WHAT YOU ARE ASKED TO DO
An exact restatement of the records below is expected.

(Saved entries)
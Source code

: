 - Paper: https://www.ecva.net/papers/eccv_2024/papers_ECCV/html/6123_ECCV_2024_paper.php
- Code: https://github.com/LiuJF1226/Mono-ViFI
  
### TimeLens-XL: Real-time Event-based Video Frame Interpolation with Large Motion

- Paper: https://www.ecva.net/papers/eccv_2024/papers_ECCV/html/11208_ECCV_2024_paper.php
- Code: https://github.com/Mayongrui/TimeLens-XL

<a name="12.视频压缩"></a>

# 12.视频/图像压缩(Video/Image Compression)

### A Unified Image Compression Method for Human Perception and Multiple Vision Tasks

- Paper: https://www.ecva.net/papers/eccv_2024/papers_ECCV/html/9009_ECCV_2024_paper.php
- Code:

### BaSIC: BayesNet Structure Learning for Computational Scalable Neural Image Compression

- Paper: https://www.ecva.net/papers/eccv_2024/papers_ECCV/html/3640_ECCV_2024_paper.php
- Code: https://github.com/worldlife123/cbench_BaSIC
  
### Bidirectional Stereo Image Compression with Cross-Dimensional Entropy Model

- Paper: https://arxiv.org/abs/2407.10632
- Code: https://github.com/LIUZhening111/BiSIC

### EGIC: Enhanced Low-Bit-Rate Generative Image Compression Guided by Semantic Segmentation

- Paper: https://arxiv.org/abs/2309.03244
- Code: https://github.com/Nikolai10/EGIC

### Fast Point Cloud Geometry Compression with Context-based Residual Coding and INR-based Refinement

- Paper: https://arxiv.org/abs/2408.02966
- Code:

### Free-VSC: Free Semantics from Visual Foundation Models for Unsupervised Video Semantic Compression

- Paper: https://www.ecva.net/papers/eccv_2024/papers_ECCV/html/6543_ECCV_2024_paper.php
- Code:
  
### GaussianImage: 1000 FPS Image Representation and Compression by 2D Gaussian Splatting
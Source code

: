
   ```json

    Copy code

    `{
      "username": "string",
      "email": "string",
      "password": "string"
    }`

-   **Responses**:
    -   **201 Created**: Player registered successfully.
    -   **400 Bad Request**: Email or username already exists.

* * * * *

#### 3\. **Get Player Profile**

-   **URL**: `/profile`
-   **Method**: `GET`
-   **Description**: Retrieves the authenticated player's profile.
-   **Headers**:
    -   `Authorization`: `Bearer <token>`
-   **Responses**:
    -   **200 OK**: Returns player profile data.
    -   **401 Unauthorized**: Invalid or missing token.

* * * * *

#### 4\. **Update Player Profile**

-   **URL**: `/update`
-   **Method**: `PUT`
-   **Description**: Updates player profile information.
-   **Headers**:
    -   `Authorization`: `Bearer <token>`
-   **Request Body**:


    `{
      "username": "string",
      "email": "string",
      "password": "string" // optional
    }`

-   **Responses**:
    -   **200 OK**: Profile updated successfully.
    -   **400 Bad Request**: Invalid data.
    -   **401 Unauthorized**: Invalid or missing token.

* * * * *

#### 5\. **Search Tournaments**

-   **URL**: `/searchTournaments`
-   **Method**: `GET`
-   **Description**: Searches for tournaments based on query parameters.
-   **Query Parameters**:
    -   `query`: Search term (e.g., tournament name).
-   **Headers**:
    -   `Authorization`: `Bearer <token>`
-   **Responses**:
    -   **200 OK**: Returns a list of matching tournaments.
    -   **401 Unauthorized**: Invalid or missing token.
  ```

ANSWER TO THIS TASK
Source code

: - Paper: https://www.ecva.net/papers/eccv_2024/papers_ECCV/html/6123_ECCV_2024_paper.php
- Code: https://github.com/LiuJF1226/Mono-ViFI
  
### TimeLens-XL: Real-time Event-based Video Frame Interpolation with Large Motion

- Paper: https://www.ecva.net/papers/eccv_2024/papers_ECCV/html/11208_ECCV_2024_paper.php
- Code: https://github.com/Mayongrui/TimeLens-XL

<a name="12.视频压缩"></a>

# 12.视频/图像压缩(Video/Image Compression)

### A Unified Image Compression Method for Human Perception and Multiple Vision Tasks

- Paper: https://www.ecva.net/papers/eccv_2024/papers_ECCV/html/9009_ECCV_2024_paper.php
- Code:

### BaSIC: BayesNet Structure Learning for Computational Scalable Neural Image Compression

- Paper: https://www.ecva.net/papers/eccv_2024/papers_ECCV/html/3640_ECCV_2024_paper.php
- Code: https://github.com/worldlife123/cbench_BaSIC
  
### Bidirectional Stereo Image Compression with Cross-Dimensional Entropy Model

- Paper: https://arxiv.org/abs/2407.10632
- Code: https://github.com/LIUZhening111/BiSIC

### EGIC: Enhanced Low-Bit-Rate Generative Image Compression Guided by Semantic Segmentation

- Paper: https://arxiv.org/abs/2309.03244
- Code: https://github.com/Nikolai10/EGIC

### Fast Point Cloud Geometry Compression with Context-based Residual Coding and INR-based Refinement

- Paper: https://arxiv.org/abs/2408.02966
- Code:

### Free-VSC: Free Semantics from Visual Foundation Models for Unsupervised Video Semantic Compression

- Paper: https://www.ecva.net/papers/eccv_2024/papers_ECCV/html/6543_ECCV_2024_paper.php
- Code:
  
### GaussianImage: 1000 FPS Image Representation and Compression by 2D Gaussian Splatting
Source code

:
   ```json

    Copy code

    `{
      "username": "string",
      "email": "string",
      "password": "string"
    }`

-   **Responses**:
    -   **201 Created**: Player registered successfully.
    -   **400 Bad Request**: Email or username already exists.

* * * * *

#### 3\. **Get Player Profile**

-   **URL**: `/profile`
-   **Method**: `GET`
-   **Description**: Retrieves the authenticated player's profile.
-   **Headers**:
    -   `Authorization`: `Bearer <token>`
-   **Responses**:
    -   **200 OK**: Returns player profile data.
    -   **401 Unauthorized**: Invalid or missing token.

* * * * *

#### 4\. **Update Player Profile**

-   **URL**: `/update`
-   **Method**: `PUT`
-   **Description**: Updates player profile information.
-   **Headers**:
    -   `Authorization`: `Bearer <token>`
-   **Request Body**:


    `{
      "username": "string",
      "email": "string",
      "password": "string" // optional
    }`

-   **Responses**:
    -   **200 OK**: Profile updated successfully.
    -   **400 Bad Request**: Invalid data.
    -   **401 Unauthorized**: Invalid or missing token.

* * * * *

#### 5\. **Search Tournaments**

-   **URL**: `/searchTournaments`
-   **Method**: `GET`
-   **Description**: Searches for tournaments based on query parameters.
-   **Query Parameters**:
    -   `query`: Search term (e.g., tournament name).
-   **Headers**:
    -   `Authorization`: `Bearer <token>`
-   **Responses**:
    -   **200 OK**: Returns a list of matching tournaments.
    -   **401 Unauthorized**: Invalid or missing token.
  ```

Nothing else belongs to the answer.